Siri finds me a Let's Dance Studio.
Me: Play Shake Rattle n Roll.
She couldn't find it because of course, I don't have it. Now who's messing with who Siri? Bwahaha!
Me: Who's messing with WHO? Or Who's messing with WHOM, Siri?
Siri: Would you like me to search for "Who's messing with who or who's messing with HOME?"
Never mind...




Ha love it! I'm constantly asking Siri stuff to see if she'll answer me.... She did tell me to watch my mouth when I called her a whore, though.. so she is a bit touchy. sheesh!
ReplyDeleteSiri's got a healthy self image. She's not takin' shit from nobody. That whore.
DeletePS. Ask her what she's wearing... and keep asking
ReplyDeleteBwhahaha! Girlfriend is having none of it! Siri: "You have the wrong personal assistant."
DeleteAtta girl, Siri. Don't take that sexual harassment sitting down. Or...whatever robots do.
I don't have this phone, but my sister does.
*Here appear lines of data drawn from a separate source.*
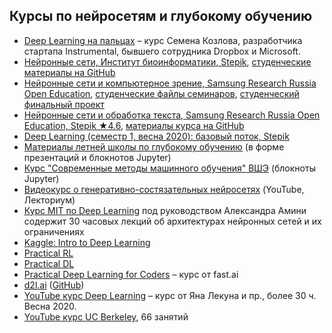 ## Курсы по нейросетям и глубокому обучению
- [Deep Learning на пальцах](https://www.youtube.com/watch?v=_q46x0tq2FQ&list=PL5FkQ0AF9O_o2Eb5Qn8pwCDg7TniyV1Wb) – курс Семена Козлова, разработчика стартапа Instrumental, бывшего сотрудника Dropbox и Microsoft.
- [Нейронные сети, Институт биоинформатики, Stepik](https://stepik.org/course/401), [студенческие материалы на GitHub](https://github.com/stacymiller/stepic_neural_networks_public)
- [Нейронные сети и компьютерное зрение, Samsung Research Russia Open Education](https://stepik.org/course/50352), [студенческие файлы семинаров](https://github.com/smartsinovich/Stepik_NeuralNetworks_and_ComputerVision), [студенческий финальный проект](https://github.com/ValentinKovalev/Samsung-stepik-cv-course-final-task)
- [Нейронные сети и обработка текста, Samsung Research Russia Open Education, Stepik ★4.6](https://stepik.org/course/54098), [материалы курса на GitHub](https://github.com/Samsung-IT-Academy/stepik-dl-nlp)
- [Deep Learning (семестр 1, весна 2020): базовый поток, Stepik](https://stepik.org/course/65388/)
- [Материалы летней школы по глубокому обучению](https://github.com/olferuk/MLSummerSchool) (в форме презентаций и блокнотов Jupyter)
- [Курс "Современные методы машинного обучения" ВШЭ](https://github.com/hse-ds/iad-deep-learning) (блокноты Jupyter)
- [Видеокурс о генеративно-состязательных нейросетях](https://www.youtube.com/watch?v=SlJgPIOlpiI&list=PL-_cKNuVAYAVA2LtnKTukF6nKGnXhk0OB) (YouTube, Лекториум)
- [Курс MIT по Deep Learning](https://www.youtube.com/watch?v=njKP3FqW3Sk&list=PLtBw6njQRU-rwp5__7C0oIVt26ZgjG9NI) под руководством Александра Амини содержит 30 часовых лекций об архитектурах нейронных сетей и их ограничениях
- [Kaggle: Intro to Deep Learning](https://www.kaggle.com/learn/intro-to-deep-learning)
- [Practical RL](https://github.com/yandexdataschool/Practical_RL)
- [Practical DL](https://github.com/yandexdataschool/Practical_DL)
- [Practical Deep Learning for Coders](https://course.fast.ai/) – курс от fast.ai
- [d2l.ai](https://d2l.ai/) ([GitHub](https://github.com/d2l-ai/d2l-en))
- [YouTube курс Deep Learning](https://www.youtube.com/watch?v=0bMe_vCZo30&list=PLLHTzKZzVU9eaEyErdV26ikyolxOsz6mq&index=1) – курс от Яна Лекуна и пр., более 30 ч. Весна 2020.
- [YouTube курс UC Berkeley](https://www.youtube.com/playlist?list=PLuv1FSpHurUevSXe_k0S7Onh6ruL-_NNh), 66 занятий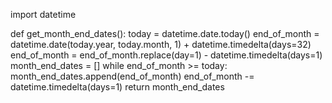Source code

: import datetime

def get_month_end_dates():
    today = datetime.date.today()
    end_of_month = datetime.date(today.year, today.month, 1) + datetime.timedelta(days=32)
    end_of_month = end_of_month.replace(day=1) - datetime.timedelta(days=1)
    month_end_dates = []
    while end_of_month >= today:
        month_end_dates.append(end_of_month)
        end_of_month -= datetime.timedelta(days=1)
    return month_end_dates
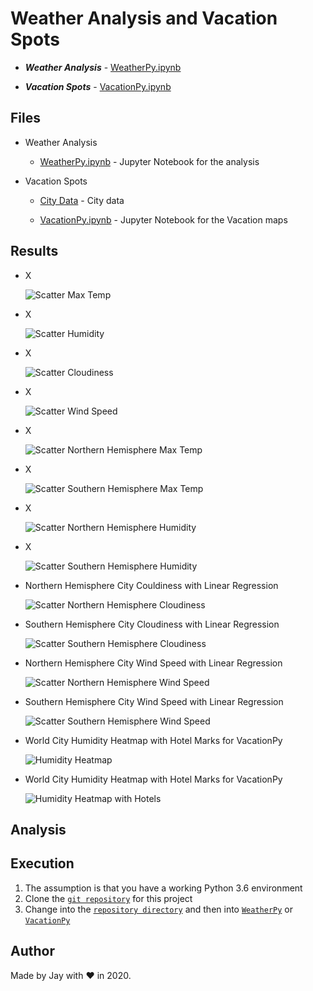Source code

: # Weather Analysis and Vacation Spots

- **_Weather Analysis_** - [WeatherPy.ipynb](WeatherPy/WeatherPy.ipynb)

- **_Vacation Spots_** - [VacationPy.ipynb](VacationPy/VacationPy.ipynb)

## Files

- Weather Analysis

  - [WeatherPy.ipynb](WeatherPy/WeatherPy.ipynb) - Jupyter Notebook for the analysis

- Vacation Spots

  - [City Data](WeatherPy/output_data/cities.csv) - City data

  - [VacationPy.ipynb](VacationPy/VacationPy.ipynb) - Jupyter Notebook for the Vacation maps

## Results

- X

  ![Scatter Max Temp](WeatherPy/images/scatter_max_temp.png)

- X

  ![Scatter Humidity](WeatherPy/images/scatter_humidity.png)

- X

  ![Scatter Cloudiness](WeatherPy/images/scatter_cloudiness.png)

- X

  ![Scatter Wind Speed](WeatherPy/images/scatter_wind_speed.png)

- X

  ![Scatter Northern Hemisphere Max Temp](WeatherPy/images/scatter_nh_max_temp.png)

- X

  ![Scatter Southern Hemisphere Max Temp](WeatherPy/images/scatter_sh_max_temp.png)

- X

  ![Scatter Northern Hemisphere Humidity](WeatherPy/images/scatter_nh_humidity.png)

- X

  ![Scatter Southern Hemisphere Humidity](WeatherPy/images/scatter_sh_humidity.png)

- Northern Hemisphere City Couldiness with Linear Regression

  ![Scatter Northern Hemisphere Cloudiness](WeatherPy/images/scatter_nh_cloudiness.png)

- Southern Hemisphere City Cloudiness with Linear Regression

  ![Scatter Southern Hemisphere Cloudiness](WeatherPy/images/scatter_sh_cloudiness.png)

- Northern Hemisphere City Wind Speed with Linear Regression

  ![Scatter Northern Hemisphere Wind Speed](WeatherPy/images/scatter_nh_wind_speed.png)

- Southern Hemisphere City Wind Speed with Linear Regression

  ![Scatter Southern Hemisphere Wind Speed](WeatherPy/images/scatter_sh_wind_speed.png)

- World City Humidity Heatmap with Hotel Marks for VacationPy

  ![Humidity Heatmap](VacationPy/images/heatmap_world_humidity.png)

- World City Humidity Heatmap with Hotel Marks for VacationPy

  ![Humidity Heatmap with Hotels](VacationPy/images/heatmap_world_humidity_marker.png)

## Analysis

## Execution

1. The assumption is that you have a working Python 3.6 environment
1. Clone the [`git repository`](https://github.com/jayhjman/python-api-challenge) for this project
1. Change into the [`repository directory`](https://github.com/jayhjman/python-api-challenge) and then into [`WeatherPy`](WeatherPy/) or [`VacationPy`](VacationPy/)

## Author

Made by Jay with :heart: in 2020.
We were trying to get Siri to say bad words, just wouldn't happen. Sad, that her phone entertained us for like an hour that day. :)
ReplyDeleteFor me, it was either that or spending an afternoon playing with that 20 Questions game. Have you played that thing? It totally works! You get started on that and before you know it, a whole day is gone.
DeleteIf you have ever watched the Big Bang Theory, Raj falls in love with his iPhone and Siri...hysterical. I am buying my time to get out of my Crackberry and get the iPhone with Siri. I want it to call me something like Jedi Master or Supreme Warlord....
ReplyDeleteWould you believe, my 82 year old mother introduced me to The Big Bang Theory? It was the one where the girlfriend gets them each collectible transporters and the one guy breaks his and switches them and ends up having Spock dreams. Have to look out for the one you mentioned - sounds like a good one. I like your predestined Siri appointed names. I should be more creative with mine!
DeleteAlthough I do despise the auto correct that Apple products have......seeing I primarily use my iPad to respond to and read blogs, I tend to screw up works because Apple thinks I should be using a different word....
ReplyDeleteDid you type WORDS only to be auto corrected to WORKS? Damn you, auto correct! It happens to me all the time and some of them are really dodgy. As in, thank Goddess I proof read that before I posted dodgy. I think there's a blog post there, don't you?
Deletenice posting.. thanks for sharing.